"Gak kak, saya gak mau. Lagian saya gak kemana mana juga kok, di dalam rumah aja. Saya takut nanti gak kenapa kenapa, dibilang positif lagi kak. Lagian rumah sakitnya jauh"
Itulah jawaban yang saya dapat, ketika mendapat tugas untuk mengajak para staff melakukan Rapid Test. Mereka adalah tiga orang ibu-ibu, di daerah Kabupaten Bekasi.
Hal ini dilakukan, guna memastikan mereka baik-baik saja. Sebab, pekerjaan kami bersinggungan dengan anak-anak secara langsung. Meskipun, ada pembatasan dan pengetatan protokol kesehatan.
Saya agak setuju sih, kalau Rapid Test kurang efektif. Apalagi harus modal dengan biaya sendiri. Tapi, jika fasilitas itu disediakan. Tidak ada salahnya kita melakukan. Anggap saja menjaga manusia lain di sekitar kita juga. Setidaknya, kita lebih tenang jika sudah mengetahui hasil--bahwa kita tidak terpapar covid-19.
Omong-omong soal ini. Saya jadi penasaran. Lalu, saya iseng, ingin membuat studi kasus sederhana. Sekaligus latihan untuk program dalam pekerjaan saya ke depan, yang mana saya harus mendampingi staff dan anak-anak untuk lebih berpikir kritis. Mengembangkan kemampuan 3C (Critical Thinking - Complexity Problem Solving - Creativity).
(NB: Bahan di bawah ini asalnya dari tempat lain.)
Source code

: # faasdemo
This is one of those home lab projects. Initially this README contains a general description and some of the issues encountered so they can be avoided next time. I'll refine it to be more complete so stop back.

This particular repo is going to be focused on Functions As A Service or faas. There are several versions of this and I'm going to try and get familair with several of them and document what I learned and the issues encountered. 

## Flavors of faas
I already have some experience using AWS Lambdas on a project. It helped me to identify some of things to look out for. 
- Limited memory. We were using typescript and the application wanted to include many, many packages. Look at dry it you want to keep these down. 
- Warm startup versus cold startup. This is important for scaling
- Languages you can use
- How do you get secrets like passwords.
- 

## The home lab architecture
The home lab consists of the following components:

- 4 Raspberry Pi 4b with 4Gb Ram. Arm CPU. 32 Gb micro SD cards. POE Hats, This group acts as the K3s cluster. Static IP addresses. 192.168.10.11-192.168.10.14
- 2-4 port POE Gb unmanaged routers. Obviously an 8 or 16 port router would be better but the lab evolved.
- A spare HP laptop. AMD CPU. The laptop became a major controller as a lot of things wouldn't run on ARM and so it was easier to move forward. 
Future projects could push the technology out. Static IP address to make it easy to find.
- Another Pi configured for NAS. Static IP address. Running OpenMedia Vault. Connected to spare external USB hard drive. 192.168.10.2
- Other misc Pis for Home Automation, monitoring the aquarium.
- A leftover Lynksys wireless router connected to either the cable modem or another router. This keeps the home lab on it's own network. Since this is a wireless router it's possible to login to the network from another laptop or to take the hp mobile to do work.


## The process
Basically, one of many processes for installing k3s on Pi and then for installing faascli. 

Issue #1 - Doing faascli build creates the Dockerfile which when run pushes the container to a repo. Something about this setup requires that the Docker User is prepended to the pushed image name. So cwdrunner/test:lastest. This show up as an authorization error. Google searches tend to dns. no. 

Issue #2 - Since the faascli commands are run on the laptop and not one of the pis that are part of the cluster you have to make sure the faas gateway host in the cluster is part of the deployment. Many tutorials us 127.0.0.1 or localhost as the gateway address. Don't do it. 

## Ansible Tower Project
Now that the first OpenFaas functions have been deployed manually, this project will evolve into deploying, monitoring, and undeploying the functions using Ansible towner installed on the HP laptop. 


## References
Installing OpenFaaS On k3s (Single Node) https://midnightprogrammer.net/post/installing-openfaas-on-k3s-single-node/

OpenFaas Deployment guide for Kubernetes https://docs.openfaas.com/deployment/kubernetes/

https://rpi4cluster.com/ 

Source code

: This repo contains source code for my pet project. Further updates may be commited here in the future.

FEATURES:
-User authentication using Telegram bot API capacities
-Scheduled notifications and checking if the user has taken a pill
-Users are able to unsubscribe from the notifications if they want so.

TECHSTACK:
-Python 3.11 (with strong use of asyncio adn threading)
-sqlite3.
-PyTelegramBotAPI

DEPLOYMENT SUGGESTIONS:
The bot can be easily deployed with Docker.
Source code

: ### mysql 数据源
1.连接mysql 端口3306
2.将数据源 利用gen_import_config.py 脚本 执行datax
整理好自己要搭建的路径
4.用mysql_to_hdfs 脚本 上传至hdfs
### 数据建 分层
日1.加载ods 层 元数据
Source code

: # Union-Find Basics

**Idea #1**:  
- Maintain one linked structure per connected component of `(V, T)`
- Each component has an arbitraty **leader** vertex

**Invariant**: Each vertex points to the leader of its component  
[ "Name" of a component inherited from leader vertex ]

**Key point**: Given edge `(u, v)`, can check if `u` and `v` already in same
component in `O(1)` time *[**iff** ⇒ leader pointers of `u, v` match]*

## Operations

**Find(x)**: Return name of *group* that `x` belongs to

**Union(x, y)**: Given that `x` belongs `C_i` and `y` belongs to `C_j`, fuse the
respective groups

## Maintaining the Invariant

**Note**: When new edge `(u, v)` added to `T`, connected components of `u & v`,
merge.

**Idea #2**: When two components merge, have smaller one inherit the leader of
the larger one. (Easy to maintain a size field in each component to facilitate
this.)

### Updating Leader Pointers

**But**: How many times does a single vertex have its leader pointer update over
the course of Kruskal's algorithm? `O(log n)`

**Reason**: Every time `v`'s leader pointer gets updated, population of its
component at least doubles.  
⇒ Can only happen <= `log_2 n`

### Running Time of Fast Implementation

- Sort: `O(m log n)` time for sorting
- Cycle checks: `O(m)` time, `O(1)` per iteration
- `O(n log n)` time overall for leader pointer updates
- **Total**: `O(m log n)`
Menurut saya, tantangan abad 21 susah sekali. Saya pribadi juga masih harus banyak belajar dan dituntut lebih peka terhadap masalah sekitar. Karena hal ini, saya jadi lebih aktif dari biasanya dan hobi bertanya ke mana-mana.
Apa saja yang bikin bingung di kepala, saya pasti langsung tanyakan. Soalnya, kadang proses berpikir saya terjadi dari jawaban atas pertanyaan yang saya ajukan. Tiba-tiba ada ide, tiba-tiba ada konsep, tiba-tiba saya tifus. Yang terakhir ini, jarang kok. Hehe.
***
Baiklah, saya akan coba membuat Studi Kasus dan berandai-andai setelahnya. Mengenai: "Mengapa covid-19 terkesan disepelekan?"
Studi Kasus:
Ibu Rima, Nurul, dan Yana adalah seorang ibu rumah tangga. Mereka perempuan, berusia 37 tahun. Ketiganya tinggal di RT yang sama dan bertetangga. Desa Lamanajaya, Bekasi, RT 17. Dua minggu yang lalu, salah satu warga di RTnya positif covid-19. Dia adalah seorang buruh pabrik di kawasan Cikarang.
Menurut informasi, warga yang positif covid-19 menggunakan transportasi umum untuk berangkat kerja. Kemungkinan, terpapar dari situ. Sebab, pabrik tempatnya bekerja sudah menerapkan protokol kesehatan yang sangat ketat.
Lalu, pihak RT mengimbau warganya untuk mengisolasi diri di rumah dan segera melakukan tes jika diperlukan selama 14 hari ke depan. Tapi, warga di RT ini tidak patuh. Mereka tetap beraktivitas seperti biasa tanpa menjalankan protokol kesehatan. Sementara pihak RT hanya bisa mengingatkan tanpa melakukan apa apa.
Berita ini, didengar oleh salah satu komunitas yang fokus di bidang kesehatan, daerah Bekasi yang mayoritas anggotanya adalah mahasiswa. Mereka menawarkan bantuan akses Rapid Test gratis dan sosialisasi covid-19 bagi warga di desa tersebut.